[Opening Study material section]
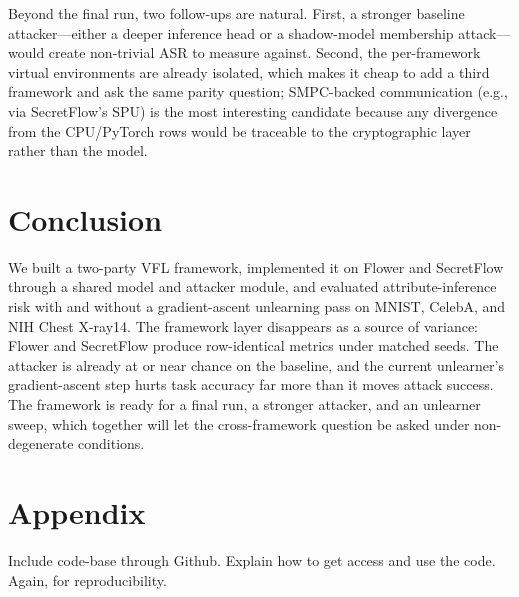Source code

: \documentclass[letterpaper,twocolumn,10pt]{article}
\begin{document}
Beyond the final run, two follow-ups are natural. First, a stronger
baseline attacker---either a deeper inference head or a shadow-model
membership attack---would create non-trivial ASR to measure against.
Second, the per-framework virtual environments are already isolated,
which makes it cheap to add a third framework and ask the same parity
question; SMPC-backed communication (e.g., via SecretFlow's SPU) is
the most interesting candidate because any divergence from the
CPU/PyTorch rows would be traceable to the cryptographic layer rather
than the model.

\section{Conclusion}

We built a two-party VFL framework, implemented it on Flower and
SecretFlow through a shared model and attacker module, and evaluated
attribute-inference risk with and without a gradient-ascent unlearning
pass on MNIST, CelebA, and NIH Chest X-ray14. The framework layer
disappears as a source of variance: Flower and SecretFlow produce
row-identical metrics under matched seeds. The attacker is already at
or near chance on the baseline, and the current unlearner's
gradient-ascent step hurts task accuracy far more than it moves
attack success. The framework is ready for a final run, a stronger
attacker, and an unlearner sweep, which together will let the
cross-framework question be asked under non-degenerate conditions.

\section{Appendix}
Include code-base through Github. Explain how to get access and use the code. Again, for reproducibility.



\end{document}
[Closing Study material section]
• Prompt
Find the word "baseline" in the entries, and copy every line it shows up in.

• Solution to the problem
baseline attacker---either a deeper inference head or a shadow-model
or near chance on the baseline, and the current unlearner's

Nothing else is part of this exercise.